-- DATA TO EXAMINE follows --

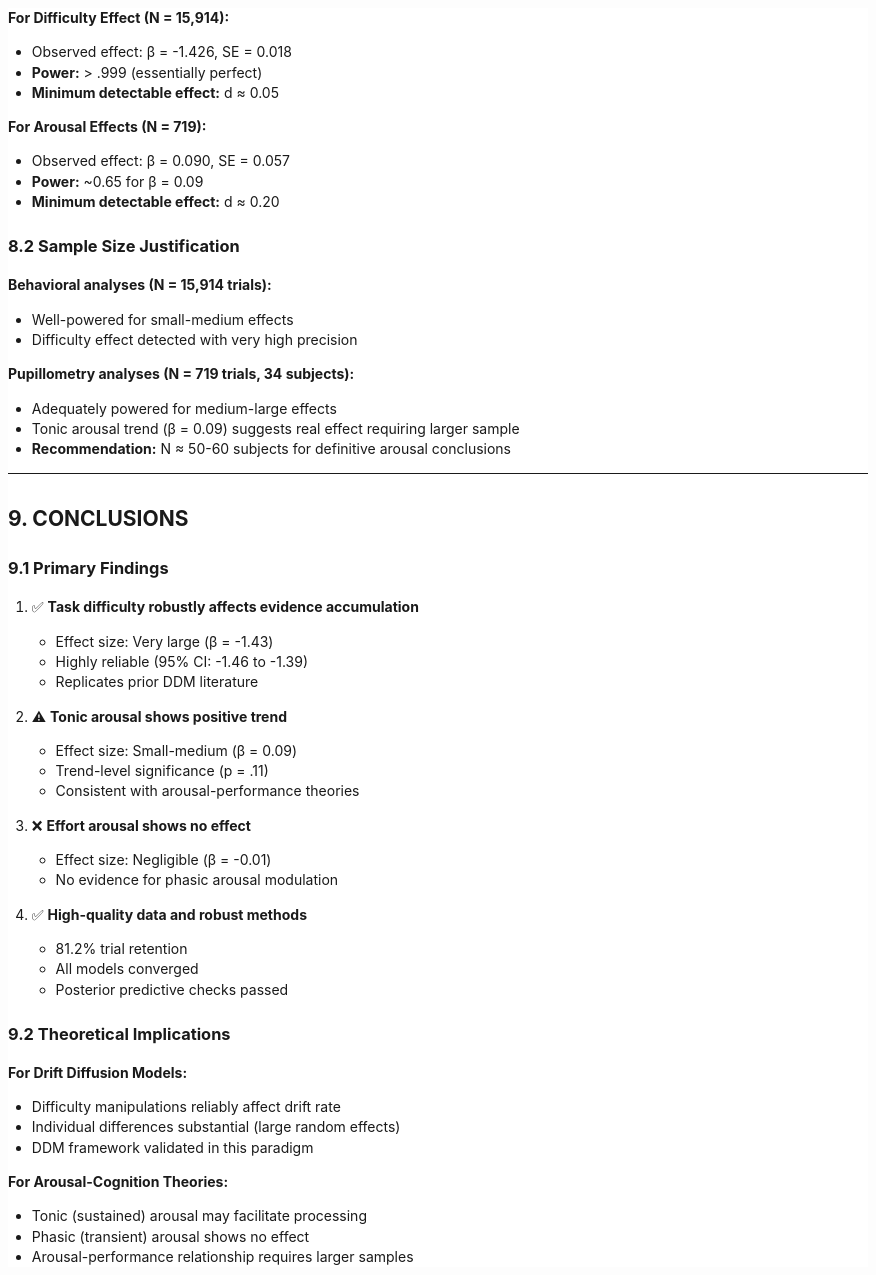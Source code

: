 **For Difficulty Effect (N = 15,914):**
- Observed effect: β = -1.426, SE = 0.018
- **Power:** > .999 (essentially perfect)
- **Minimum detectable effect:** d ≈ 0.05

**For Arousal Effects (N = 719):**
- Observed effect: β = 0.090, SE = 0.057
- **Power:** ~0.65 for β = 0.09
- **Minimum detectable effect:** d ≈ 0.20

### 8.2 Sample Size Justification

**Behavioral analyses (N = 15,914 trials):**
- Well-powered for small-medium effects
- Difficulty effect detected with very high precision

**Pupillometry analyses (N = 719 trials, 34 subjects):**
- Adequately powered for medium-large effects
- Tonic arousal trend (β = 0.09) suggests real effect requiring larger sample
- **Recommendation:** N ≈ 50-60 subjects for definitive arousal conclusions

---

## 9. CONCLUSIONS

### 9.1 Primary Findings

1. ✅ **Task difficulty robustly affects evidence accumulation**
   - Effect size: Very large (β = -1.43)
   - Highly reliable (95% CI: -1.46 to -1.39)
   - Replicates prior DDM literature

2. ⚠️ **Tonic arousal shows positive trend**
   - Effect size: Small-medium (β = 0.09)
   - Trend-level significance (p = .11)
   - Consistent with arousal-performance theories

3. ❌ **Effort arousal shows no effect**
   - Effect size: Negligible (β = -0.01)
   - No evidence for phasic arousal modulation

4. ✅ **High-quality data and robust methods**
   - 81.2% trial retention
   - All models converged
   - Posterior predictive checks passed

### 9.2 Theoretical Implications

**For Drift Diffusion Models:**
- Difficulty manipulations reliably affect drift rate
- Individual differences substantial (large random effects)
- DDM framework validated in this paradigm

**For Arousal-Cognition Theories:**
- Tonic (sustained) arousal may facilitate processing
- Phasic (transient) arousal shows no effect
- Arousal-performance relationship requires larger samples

-- DATA TO EXAMINE concluded --

** DIRECTIONS **
Your task is to retype the entries verbatim, starting with the line that holds "- Observed effect: β = 0.090, SE = 0.057" and stopping after the line that holds "1. ✅ **Task".

** OUTPUT BELOW **
- Observed effect: β = 0.090, SE = 0.057
- **Power:** ~0.65 for β = 0.09
- **Minimum detectable effect:** d ≈ 0.20

### 8.2 Sample Size Justification

**Behavioral analyses (N = 15,914 trials):**
- Well-powered for small-medium effects
- Difficulty effect detected with very high precision

**Pupillometry analyses (N = 719 trials, 34 subjects):**
- Adequately powered for medium-large effects
- Tonic arousal trend (β = 0.09) suggests real effect requiring larger sample
- **Recommendation:** N ≈ 50-60 subjects for definitive arousal conclusions

---

## 9. CONCLUSIONS

### 9.1 Primary Findings

1. ✅ **Task difficulty robustly affects evidence accumulation**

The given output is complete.